Rendered images with source text

^^^^

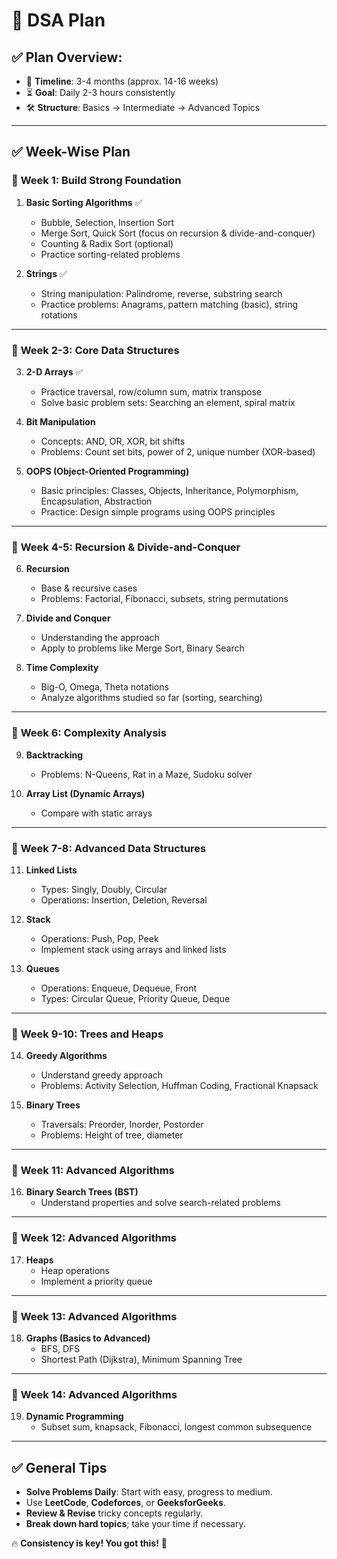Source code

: # 🚀 DSA Plan

## ✅ Plan Overview:  
- 📅 **Timeline**: 3-4 months (approx. 14-16 weeks)  
- ⏳ **Goal**: Daily 2-3 hours consistently  
- 🛠️ **Structure**: Basics → Intermediate → Advanced Topics

---

## ✅ Week-Wise Plan  

### 🔹 **Week 1: Build Strong Foundation**  
1. **Basic Sorting Algorithms**  ✅
   - Bubble, Selection, Insertion Sort  
   - Merge Sort, Quick Sort (focus on recursion & divide-and-conquer)  
   - Counting & Radix Sort (optional)  
   - Practice sorting-related problems

2. **Strings**  ✅
   - String manipulation: Palindrome, reverse, substring search  
   - Practice problems: Anagrams, pattern matching (basic), string rotations

---

### 🔹 **Week 2-3: Core Data Structures**  
3. **2-D Arrays**  ✅
   - Practice traversal, row/column sum, matrix transpose  
   - Solve basic problem sets: Searching an element, spiral matrix  

4. **Bit Manipulation**  
   - Concepts: AND, OR, XOR, bit shifts  
   - Problems: Count set bits, power of 2, unique number (XOR-based)  

5. **OOPS (Object-Oriented Programming)**  
   - Basic principles: Classes, Objects, Inheritance, Polymorphism, Encapsulation, Abstraction  
   - Practice: Design simple programs using OOPS principles

---

### 🔹 **Week 4-5: Recursion & Divide-and-Conquer**  
6. **Recursion**  
   - Base & recursive cases  
   - Problems: Factorial, Fibonacci, subsets, string permutations  

7. **Divide and Conquer**  
   - Understanding the approach  
   - Apply to problems like Merge Sort, Binary Search

8. **Time Complexity**  
   - Big-O, Omega, Theta notations  
   - Analyze algorithms studied so far (sorting, searching)

---

### 🔹 **Week 6: Complexity Analysis**  
9. **Backtracking**  
   - Problems: N-Queens, Rat in a Maze, Sudoku solver  

10. **Array List (Dynamic Arrays)**  
    - Compare with static arrays  

---

### 🔹 **Week 7-8: Advanced Data Structures**  
11. **Linked Lists**  
    - Types: Singly, Doubly, Circular  
    - Operations: Insertion, Deletion, Reversal  

12. **Stack**  
    - Operations: Push, Pop, Peek  
    - Implement stack using arrays and linked lists  

13. **Queues**  
    - Operations: Enqueue, Dequeue, Front  
    - Types: Circular Queue, Priority Queue, Deque   

---

### 🔹 **Week 9-10: Trees and Heaps**  
14. **Greedy Algorithms**  
    - Understand greedy approach  
    - Problems: Activity Selection, Huffman Coding, Fractional Knapsack
      
15. **Binary Trees**  
    - Traversals: Preorder, Inorder, Postorder  
    - Problems: Height of tree, diameter  
  

---

### 🔹 **Week 11: Advanced Algorithms**  

16. **Binary Search Trees (BST)**  
    - Understand properties and solve search-related problems

---

### 🔹 **Week 12: Advanced Algorithms**  
17. **Heaps**  
    - Heap operations  
    - Implement a priority queue
---

### 🔹 **Week 13: Advanced Algorithms**  
18. **Graphs (Basics to Advanced)**  
    - BFS, DFS  
    - Shortest Path (Dijkstra), Minimum Spanning Tree  
---

### 🔹 **Week 14: Advanced Algorithms**  
19. **Dynamic Programming**  
    - Subset sum, knapsack, Fibonacci, longest common subsequence 
---

## ✅ General Tips  
- **Solve Problems Daily**: Start with easy, progress to medium.  
- Use **LeetCode**, **Codeforces**, or **GeeksforGeeks**.  
- **Review & Revise** tricky concepts regularly.  
- **Break down hard topics**; take your time if necessary.  

🔥 **Consistency is key! You got this!** 🚀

^^^^

### TASK DESCRIPTION
Every line in the data above that contains "Practice" needs to be copied.

### SOLUTION TO THIS PROBLEM
   - Practice sorting-related problems
   - Practice problems: Anagrams, pattern matching (basic), string rotations
   - Practice traversal, row/column sum, matrix transpose  
   - Practice: Design simple programs using OOPS principles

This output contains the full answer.